Introduction: performance troubleshooting of a slow query using parallel query execution in a Hadoop cluster
The idea for this post comes from a performance troubleshooting case that has come up recently on our database services. It started with a user reporting slow response time from a query for a report running on a relational database. After investigations and initial troubleshooting, the query was still running slow (running in about 12 hours). It was understood that the query was mostly running "on CPU" and spending most of its time in evaluating a non-equijoin condition repeated 100s of millions of times. Most importantly it was also found that the query was easily parallelizable, this was good news as it meant that we could simply "throw hardware at it" to make it run faster. One way that the team (see the acknowledgments section at the end of the post) used to parallelize the workload (without affecting the production database), is to export the data to a Hadoop cluster and run the query there using Spark SQL (the cluster used has 14 nodes, installed with CDH 5.7, Spark version 1.6). This way it was possible to bring the execution time down to less than 20 minutes. All this with relatively low effort, as the query could be run basically unchanged.
This post is about Spark, however it is interesting to note that the query was also been tested using Apache Impala (version 2.5) on the same cluster and produced similar speedup results. Later I have also run the query on a "beefy server" with 60 cores adding the relevant configuration for activating Oracle parallel query (test done on Oracle RDBMS version 22.214.171.124) reproducing comparable execution times/speedup as in the cases of Spark and Impala.
Spark 2.0 enters the scene
As I write this post our production clusters are running Spark 1.6 and Spark 2.0 is still relatively new (it has been released at the end of July 2016).

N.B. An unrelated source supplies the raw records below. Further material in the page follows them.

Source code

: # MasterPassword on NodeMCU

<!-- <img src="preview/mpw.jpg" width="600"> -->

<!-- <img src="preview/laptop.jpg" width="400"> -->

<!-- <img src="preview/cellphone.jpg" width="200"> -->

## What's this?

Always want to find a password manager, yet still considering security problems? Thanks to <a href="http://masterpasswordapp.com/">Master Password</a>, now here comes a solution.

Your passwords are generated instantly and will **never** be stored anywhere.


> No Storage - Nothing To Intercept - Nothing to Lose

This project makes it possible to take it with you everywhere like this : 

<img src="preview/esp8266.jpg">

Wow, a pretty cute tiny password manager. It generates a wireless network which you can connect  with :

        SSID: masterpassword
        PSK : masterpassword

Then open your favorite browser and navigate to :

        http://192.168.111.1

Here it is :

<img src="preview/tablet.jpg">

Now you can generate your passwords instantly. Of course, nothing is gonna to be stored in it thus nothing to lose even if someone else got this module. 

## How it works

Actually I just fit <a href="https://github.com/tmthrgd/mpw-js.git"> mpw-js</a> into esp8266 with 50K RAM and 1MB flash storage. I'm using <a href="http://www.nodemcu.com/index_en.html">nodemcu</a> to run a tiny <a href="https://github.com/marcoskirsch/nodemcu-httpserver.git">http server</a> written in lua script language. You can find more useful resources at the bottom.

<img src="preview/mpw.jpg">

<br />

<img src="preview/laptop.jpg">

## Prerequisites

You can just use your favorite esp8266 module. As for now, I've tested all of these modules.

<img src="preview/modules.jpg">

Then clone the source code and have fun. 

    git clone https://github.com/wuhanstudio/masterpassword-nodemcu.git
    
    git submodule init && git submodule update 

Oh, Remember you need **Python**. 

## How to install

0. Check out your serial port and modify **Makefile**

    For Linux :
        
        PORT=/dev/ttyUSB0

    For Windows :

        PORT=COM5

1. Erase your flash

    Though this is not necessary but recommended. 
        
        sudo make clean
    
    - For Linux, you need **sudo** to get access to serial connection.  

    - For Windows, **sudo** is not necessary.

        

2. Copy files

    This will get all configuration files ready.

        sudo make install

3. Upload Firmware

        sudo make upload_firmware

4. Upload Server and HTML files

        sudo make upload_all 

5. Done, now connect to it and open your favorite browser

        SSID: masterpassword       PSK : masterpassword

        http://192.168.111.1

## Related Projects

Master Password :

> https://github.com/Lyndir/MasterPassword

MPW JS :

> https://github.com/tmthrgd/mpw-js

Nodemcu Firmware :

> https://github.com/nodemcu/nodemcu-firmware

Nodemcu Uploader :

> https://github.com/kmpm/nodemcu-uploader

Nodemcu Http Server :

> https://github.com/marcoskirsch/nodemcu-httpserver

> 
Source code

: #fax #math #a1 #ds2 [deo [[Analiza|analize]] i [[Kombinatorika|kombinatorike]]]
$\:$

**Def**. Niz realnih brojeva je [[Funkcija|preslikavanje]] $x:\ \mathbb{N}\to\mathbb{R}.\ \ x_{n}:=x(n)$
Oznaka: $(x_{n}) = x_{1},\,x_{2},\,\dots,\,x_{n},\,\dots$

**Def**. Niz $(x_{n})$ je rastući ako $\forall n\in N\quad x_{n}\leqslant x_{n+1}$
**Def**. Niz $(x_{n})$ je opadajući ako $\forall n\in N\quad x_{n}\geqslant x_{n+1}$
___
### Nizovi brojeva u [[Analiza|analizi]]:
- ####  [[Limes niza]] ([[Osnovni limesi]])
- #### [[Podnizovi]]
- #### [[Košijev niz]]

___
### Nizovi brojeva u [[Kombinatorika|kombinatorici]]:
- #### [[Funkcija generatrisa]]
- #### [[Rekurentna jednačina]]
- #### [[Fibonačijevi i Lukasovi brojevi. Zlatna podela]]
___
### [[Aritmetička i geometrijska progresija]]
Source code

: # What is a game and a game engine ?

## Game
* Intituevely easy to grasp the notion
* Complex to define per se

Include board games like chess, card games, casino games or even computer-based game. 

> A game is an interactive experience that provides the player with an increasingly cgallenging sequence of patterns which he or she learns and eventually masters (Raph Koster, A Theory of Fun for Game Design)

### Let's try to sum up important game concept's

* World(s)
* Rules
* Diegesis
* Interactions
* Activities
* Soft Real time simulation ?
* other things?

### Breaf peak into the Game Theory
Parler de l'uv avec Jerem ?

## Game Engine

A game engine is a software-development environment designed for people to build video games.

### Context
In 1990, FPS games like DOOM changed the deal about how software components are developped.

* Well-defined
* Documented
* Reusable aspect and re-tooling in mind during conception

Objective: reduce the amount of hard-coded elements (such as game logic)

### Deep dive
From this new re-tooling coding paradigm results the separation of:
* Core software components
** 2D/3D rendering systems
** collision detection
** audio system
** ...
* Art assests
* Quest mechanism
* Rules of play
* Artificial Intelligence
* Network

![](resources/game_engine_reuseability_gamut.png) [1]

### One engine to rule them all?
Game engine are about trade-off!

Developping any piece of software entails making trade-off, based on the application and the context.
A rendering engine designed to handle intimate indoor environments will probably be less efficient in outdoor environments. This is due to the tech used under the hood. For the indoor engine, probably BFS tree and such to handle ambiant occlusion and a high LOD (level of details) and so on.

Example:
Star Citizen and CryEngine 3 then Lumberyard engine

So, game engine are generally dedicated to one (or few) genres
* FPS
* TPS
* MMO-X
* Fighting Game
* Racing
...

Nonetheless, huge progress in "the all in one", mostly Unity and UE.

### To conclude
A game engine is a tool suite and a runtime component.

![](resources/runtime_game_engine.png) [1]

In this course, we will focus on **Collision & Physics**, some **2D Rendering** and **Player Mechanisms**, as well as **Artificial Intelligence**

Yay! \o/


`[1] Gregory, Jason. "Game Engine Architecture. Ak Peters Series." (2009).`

Spark 2.0 has very interesting improvements over the previous versions, among others improvements in the area of performance that I was eager to test (see this blog post by Databricks).
My first test was to try the report query discussed in the previous paragraph on a test server with Spark 2.0 and I found that it was running considerably faster than in the tests with Spark 1.6. The best result I achieved, this time a large box with 60 CPU cores and using Spark 2.0, was an elapsed time of about 2 minutes (to be compared with 20 minutes in Spark 1.6). I was impressed by the speedup compared to Spark 1.6 and decided to investigate further.
The test case
Rather than using the original query and data, I will report here on a synthetic test case that hopefully illustrates the main points of the original case and at the same is simple and easy to reproduce on your test systems if you wish to do so. This test uses pyspark, the Python interface to Spark (if you are not familiar on how to run Spark, see further on in this post some hints on how to build a test system).
The preparation of the test data is as follows: (1) it creates a dataframe and registers it as table "t0" with 10 million rows. (2) Table t0 is used to create the actual test data, which is composed of a row id column and three additional columns of randomly generated data, all integers. The resulting DataFrame is cached in memory and "registered" as a temporary table called "t1". Spark SQL interface for DataFrames makes this preparation task straightforward:
$ pyspark --driver-memory 2g
test_numrows = 1e7
sqlContext.range(0, test_numrows, 1).registerTempTable("t0")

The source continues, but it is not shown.